● **Work instructions**
A word-for-word copy of the lines from the one holding "其实，厕所代表的清洁和粪便代" through the final line of the records below is the only output asked for.

____

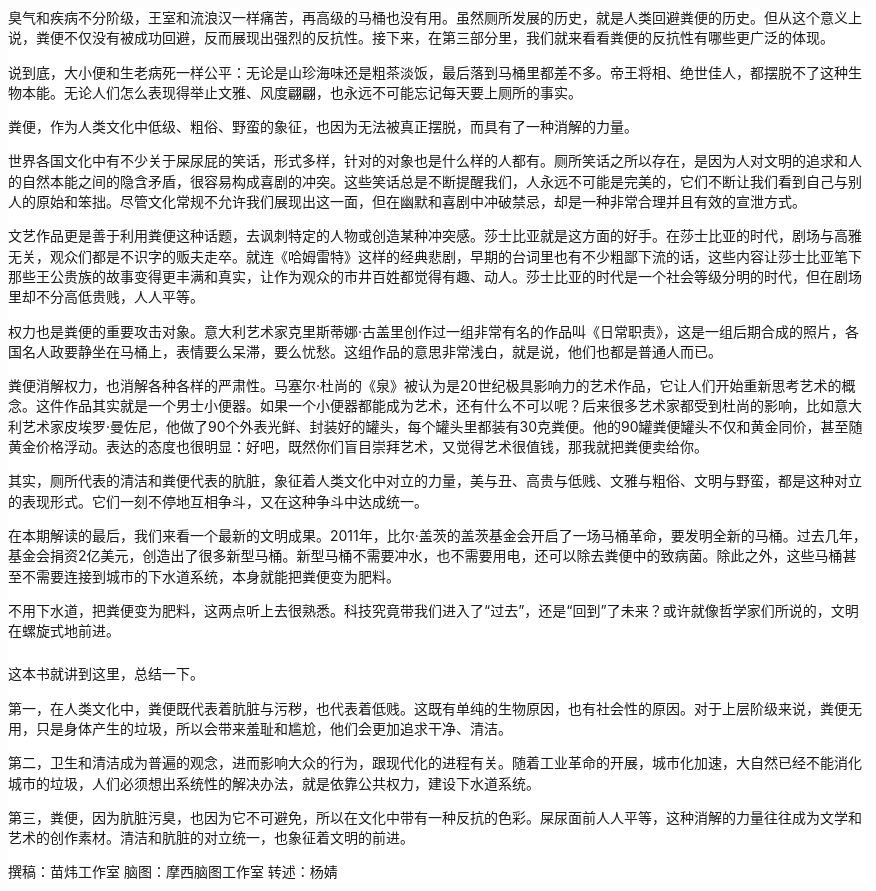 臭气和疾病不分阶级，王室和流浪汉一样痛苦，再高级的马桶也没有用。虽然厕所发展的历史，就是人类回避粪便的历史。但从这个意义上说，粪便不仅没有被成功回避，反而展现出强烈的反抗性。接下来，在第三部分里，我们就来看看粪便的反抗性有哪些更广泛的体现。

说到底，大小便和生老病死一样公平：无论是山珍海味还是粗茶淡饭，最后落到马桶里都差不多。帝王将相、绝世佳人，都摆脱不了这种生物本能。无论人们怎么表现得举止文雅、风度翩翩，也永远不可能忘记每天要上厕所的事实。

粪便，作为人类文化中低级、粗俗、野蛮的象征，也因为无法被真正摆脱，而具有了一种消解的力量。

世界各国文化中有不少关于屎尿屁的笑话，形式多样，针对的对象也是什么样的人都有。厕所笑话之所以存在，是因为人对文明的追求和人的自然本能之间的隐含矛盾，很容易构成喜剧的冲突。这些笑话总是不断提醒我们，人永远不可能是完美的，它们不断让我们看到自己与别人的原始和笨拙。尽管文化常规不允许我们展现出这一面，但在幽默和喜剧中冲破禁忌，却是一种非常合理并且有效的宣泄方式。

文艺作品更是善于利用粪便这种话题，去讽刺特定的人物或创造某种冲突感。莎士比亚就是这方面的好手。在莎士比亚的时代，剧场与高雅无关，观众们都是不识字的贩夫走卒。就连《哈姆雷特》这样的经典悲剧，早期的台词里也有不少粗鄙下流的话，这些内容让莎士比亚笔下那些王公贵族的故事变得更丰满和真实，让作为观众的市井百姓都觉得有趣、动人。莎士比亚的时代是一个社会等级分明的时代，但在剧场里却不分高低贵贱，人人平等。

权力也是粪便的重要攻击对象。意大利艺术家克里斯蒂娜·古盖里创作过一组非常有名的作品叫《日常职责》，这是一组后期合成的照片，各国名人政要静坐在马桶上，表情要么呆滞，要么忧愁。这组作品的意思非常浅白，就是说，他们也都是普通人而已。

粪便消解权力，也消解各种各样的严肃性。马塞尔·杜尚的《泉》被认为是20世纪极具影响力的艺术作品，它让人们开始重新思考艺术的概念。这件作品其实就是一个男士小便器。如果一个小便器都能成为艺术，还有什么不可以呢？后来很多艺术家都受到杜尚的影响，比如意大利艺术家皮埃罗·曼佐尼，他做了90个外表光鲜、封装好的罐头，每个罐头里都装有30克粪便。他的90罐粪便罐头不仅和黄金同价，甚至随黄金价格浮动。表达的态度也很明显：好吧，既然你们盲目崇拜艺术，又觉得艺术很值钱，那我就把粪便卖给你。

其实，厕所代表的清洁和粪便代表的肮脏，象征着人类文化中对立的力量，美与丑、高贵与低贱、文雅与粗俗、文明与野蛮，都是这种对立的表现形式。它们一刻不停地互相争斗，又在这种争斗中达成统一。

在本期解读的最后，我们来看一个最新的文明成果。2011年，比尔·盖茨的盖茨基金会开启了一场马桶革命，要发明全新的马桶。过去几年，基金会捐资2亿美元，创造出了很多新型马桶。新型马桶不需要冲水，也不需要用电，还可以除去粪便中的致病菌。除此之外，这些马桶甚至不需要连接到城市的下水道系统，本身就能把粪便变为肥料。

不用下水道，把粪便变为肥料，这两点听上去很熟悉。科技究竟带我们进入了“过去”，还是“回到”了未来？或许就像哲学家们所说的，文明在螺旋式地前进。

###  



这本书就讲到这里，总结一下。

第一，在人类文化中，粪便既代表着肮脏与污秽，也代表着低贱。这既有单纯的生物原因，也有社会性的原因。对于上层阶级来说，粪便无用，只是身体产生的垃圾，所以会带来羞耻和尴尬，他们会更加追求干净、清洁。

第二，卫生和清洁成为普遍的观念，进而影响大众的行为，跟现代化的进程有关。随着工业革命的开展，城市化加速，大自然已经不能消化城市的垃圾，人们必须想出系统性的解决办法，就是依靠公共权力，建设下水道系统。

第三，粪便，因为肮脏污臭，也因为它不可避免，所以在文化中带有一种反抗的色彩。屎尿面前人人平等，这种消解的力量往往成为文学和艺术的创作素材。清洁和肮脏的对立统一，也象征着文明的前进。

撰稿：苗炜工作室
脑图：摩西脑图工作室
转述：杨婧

____

● **Response to the exercise**
其实，厕所代表的清洁和粪便代表的肮脏，象征着人类文化中对立的力量，美与丑、高贵与低贱、文雅与粗俗、文明与野蛮，都是这种对立的表现形式。它们一刻不停地互相争斗，又在这种争斗中达成统一。

在本期解读的最后，我们来看一个最新的文明成果。2011年，比尔·盖茨的盖茨基金会开启了一场马桶革命，要发明全新的马桶。过去几年，基金会捐资2亿美元，创造出了很多新型马桶。新型马桶不需要冲水，也不需要用电，还可以除去粪便中的致病菌。除此之外，这些马桶甚至不需要连接到城市的下水道系统，本身就能把粪便变为肥料。

不用下水道，把粪便变为肥料，这两点听上去很熟悉。科技究竟带我们进入了“过去”，还是“回到”了未来？或许就像哲学家们所说的，文明在螺旋式地前进。

###  



这本书就讲到这里，总结一下。

第一，在人类文化中，粪便既代表着肮脏与污秽，也代表着低贱。这既有单纯的生物原因，也有社会性的原因。对于上层阶级来说，粪便无用，只是身体产生的垃圾，所以会带来羞耻和尴尬，他们会更加追求干净、清洁。

第二，卫生和清洁成为普遍的观念，进而影响大众的行为，跟现代化的进程有关。随着工业革命的开展，城市化加速，大自然已经不能消化城市的垃圾，人们必须想出系统性的解决办法，就是依靠公共权力，建设下水道系统。

第三，粪便，因为肮脏污臭，也因为它不可避免，所以在文化中带有一种反抗的色彩。屎尿面前人人平等，这种消解的力量往往成为文学和艺术的创作素材。清洁和肮脏的对立统一，也象征着文明的前进。

撰稿：苗炜工作室
脑图：摩西脑图工作室
转述：杨婧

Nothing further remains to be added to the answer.